Dataset records
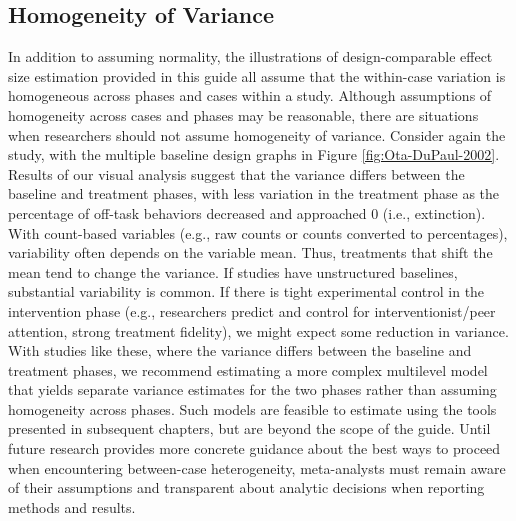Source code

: \documentclass[
]{book}
\begin{document}
\hypertarget{homogeneity-of-variance}{%
\subsection{Homogeneity of Variance}\label{homogeneity-of-variance}}

In addition to assuming normality, the illustrations of design-comparable effect size estimation provided in this guide all assume that the within-case variation is homogeneous across phases and cases within a study. Although assumptions of homogeneity across cases and phases may be reasonable, there are situations when researchers should not assume homogeneity of variance.
Consider again the \citet{ota2002Task} study, with the multiple baseline design graphs in Figure \ref{fig:Ota-DuPaul-2002}. Results of our visual analysis suggest that the variance differs between the baseline and treatment phases, with less variation in the treatment phase as the percentage of off-task behaviors decreased and approached 0 (i.e., extinction). With count-based variables (e.g., raw counts or counts converted to percentages), variability often depends on the variable mean. Thus, treatments that shift the mean tend to change the variance. If studies have unstructured baselines, substantial variability is common. If there is tight experimental control in the intervention phase (e.g., researchers predict and control for interventionist/peer attention, strong treatment fidelity), we might expect some reduction in variance. With studies like these, where the variance differs between the baseline and treatment phases, we recommend estimating a more complex multilevel model that yields separate variance estimates for the two phases rather than assuming homogeneity across phases. Such models are feasible to estimate using the tools presented in subsequent chapters, but are beyond the scope of the guide. Until future research provides more concrete guidance about the best ways to proceed when encountering between-case heterogeneity, meta-analysts must remain aware of their assumptions and transparent about analytic decisions when reporting methods and results.
\end{document}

About this task
Your copy of the entries must be exact and must contain no pictures.

Written response
Source code

: \documentclass[
]{book}
\begin{document}
\hypertarget{homogeneity-of-variance}{%
\subsection{Homogeneity of Variance}\label{homogeneity-of-variance}}

In addition to assuming normality, the illustrations of design-comparable effect size estimation provided in this guide all assume that the within-case variation is homogeneous across phases and cases within a study. Although assumptions of homogeneity across cases and phases may be reasonable, there are situations when researchers should not assume homogeneity of variance.
Consider again the \citet{ota2002Task} study, with the multiple baseline design graphs in Figure \ref{fig:Ota-DuPaul-2002}. Results of our visual analysis suggest that the variance differs between the baseline and treatment phases, with less variation in the treatment phase as the percentage of off-task behaviors decreased and approached 0 (i.e., extinction). With count-based variables (e.g., raw counts or counts converted to percentages), variability often depends on the variable mean. Thus, treatments that shift the mean tend to change the variance. If studies have unstructured baselines, substantial variability is common. If there is tight experimental control in the intervention phase (e.g., researchers predict and control for interventionist/peer attention, strong treatment fidelity), we might expect some reduction in variance. With studies like these, where the variance differs between the baseline and treatment phases, we recommend estimating a more complex multilevel model that yields separate variance estimates for the two phases rather than assuming homogeneity across phases. Such models are feasible to estimate using the tools presented in subsequent chapters, but are beyond the scope of the guide. Until future research provides more concrete guidance about the best ways to proceed when encountering between-case heterogeneity, meta-analysts must remain aware of their assumptions and transparent about analytic decisions when reporting methods and results.
\end{document}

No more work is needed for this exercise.